A particularly relevant scenario is when people’s baseline “ability,” the thing that the test score is measuring, influences the probability of missing baseline data. For example, one might have high test anxiety and therefore be more likely to miss their baseline data collection appointment. Or, in a more likely scenario, confounders related to “ability” may drive the missingess. Because baseline ability is so strongly related to our test score outcome, it will explain much of the variation in the probability of missing data that is related to the outcome, even if it is not causing the missingness per se. This helps illustrate why having a baseline test score measure is such a powerful addition to our treatment effect estimate model and why it warrants having its own separate modeling demonstration.

The beauty of an RCT is that treatment assignment is random and therefore unrelated to all other baseline variables. If baseline data are collected before treatment assignment, the probability of missing that data should also be unrelated to treatment assignment. In this case, missing data in covariates shouldn’t pose much threat to our ability to estimate the treatment effect.

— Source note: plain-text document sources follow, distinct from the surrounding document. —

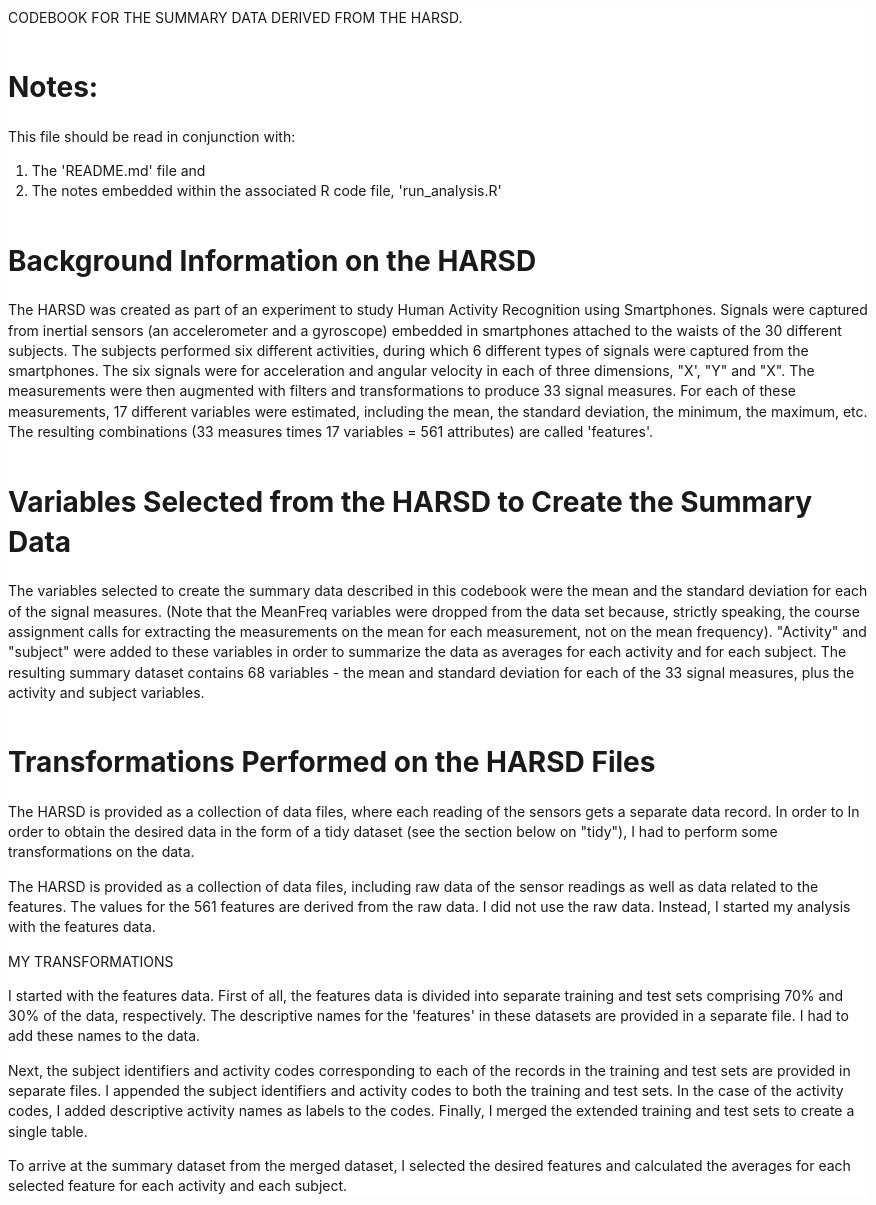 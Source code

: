 CODEBOOK FOR THE SUMMARY DATA DERIVED FROM THE HARSD.

Notes: 
======
This file should be read in conjunction with:
1. The 'README.md' file and
2. The notes embedded within the associated R code file, 'run_analysis.R'


Background Information on the HARSD 
===========================================================
The HARSD was created as part of an experiment to study Human Activity Recognition using Smartphones. Signals were captured from inertial sensors (an accelerometer and a gyroscope) embedded in smartphones attached to the waists of the 30 different subjects.  The subjects performed six different activities, during which 6 different types of signals were captured from the smartphones. The six signals were for acceleration and angular velocity in each of three dimensions, "X', "Y" and "X".  The measurements were then augmented with filters and transformations to produce 33 signal measures.  For each of these measurements, 17 different variables were estimated, including the mean, the standard deviation, the minimum, the maximum, etc. The resulting combinations (33 measures times 17 variables = 561 attributes) are called 'features'.  


Variables Selected from the HARSD to Create the Summary Data 
===========================================================
The variables selected to create the summary data described in this codebook were the mean and the standard deviation for each of the signal measures. (Note that the MeanFreq variables were dropped from the data set because, strictly speaking, the course assignment calls for extracting the measurements on the mean for each measurement, not on the mean frequency). "Activity" and "subject" were added to these variables in order to summarize the data as averages for each activity and for each subject. The resulting summary dataset contains 68 variables - the mean and standard deviation for each of the 33 signal measures, plus the activity and subject variables. 


Transformations Performed on the HARSD Files
===========================================================
The HARSD is provided as a collection of data files, where each reading of the sensors gets a separate data record. In order to In order to obtain the desired data in the form of a tidy dataset (see the section below on "tidy"), I had to perform some transformations on the data. 

The HARSD is provided as a collection of data files, including raw data of the sensor readings as well as data related to the features.  The values for the 561 features are derived from the raw data. I did not use the raw data.  Instead, I started my analysis with the features data. 

MY TRANSFORMATIONS

I started with the features data.  First of all, the features data is divided into separate training and test sets comprising 70% and 30% of the data, respectively. The descriptive names for the 'features' in these datasets are provided in a separate file. I had to add these names to the data. 

Next, the subject identifiers and activity codes corresponding to each of the records in the training and test sets are provided in separate files. I appended the subject identifiers and activity codes to both the training and test sets. In the case of the activity codes, I added descriptive activity names as labels to the codes. Finally, I merged the extended training and test sets to create a single table. 

To arrive at the summary dataset from the merged dataset, I selected the desired features and calculated the averages for each selected feature for each activity and each subject.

However, in practice, we must often collect baseline data after the treatment has been assigned. This opens up the possibility that treatment assignment could influence the probability of missing baseline data, which could bias our treatment effect esimates.

The best approach to handle missing data depends on the situation


With all this context in mind, the final component of the site is a demonstration of the four common approaches for dealing with missing data under each of these missingness scenarios. The four strategies are:

  1. Listwise Deletion
  2. Mean Imputation (with a missing indicator added to the model)
  3. Full Information Maximum Likelihood
  4. Multiple Imputation

The page shows a plot of the “true” data, along with the covariate regression slopes for the treatment and control groups and the gap between them representing the treatment effect estimate. You can click on each of the missing data handling approaches to see how the data used for modeling and the estimates change. The page also shows a table comparing the average treatment effect (ATE) estimate and its standard error under each approach. The bottom of the screen shows an equation representing the missingness function and a DAG of the whole causal process.

Finally, I include a summary table comparing the performance of each approach. I hope that this information can aid the process of deciding how to handle missing data. Keep in mind that this is a highly simplistic simulation, and that this page is not intended to provide any definitive evidence or recommendations. Rather, I want to help illuminate the many different missing data scenarios and provide some indication as to what may or may not work well in each.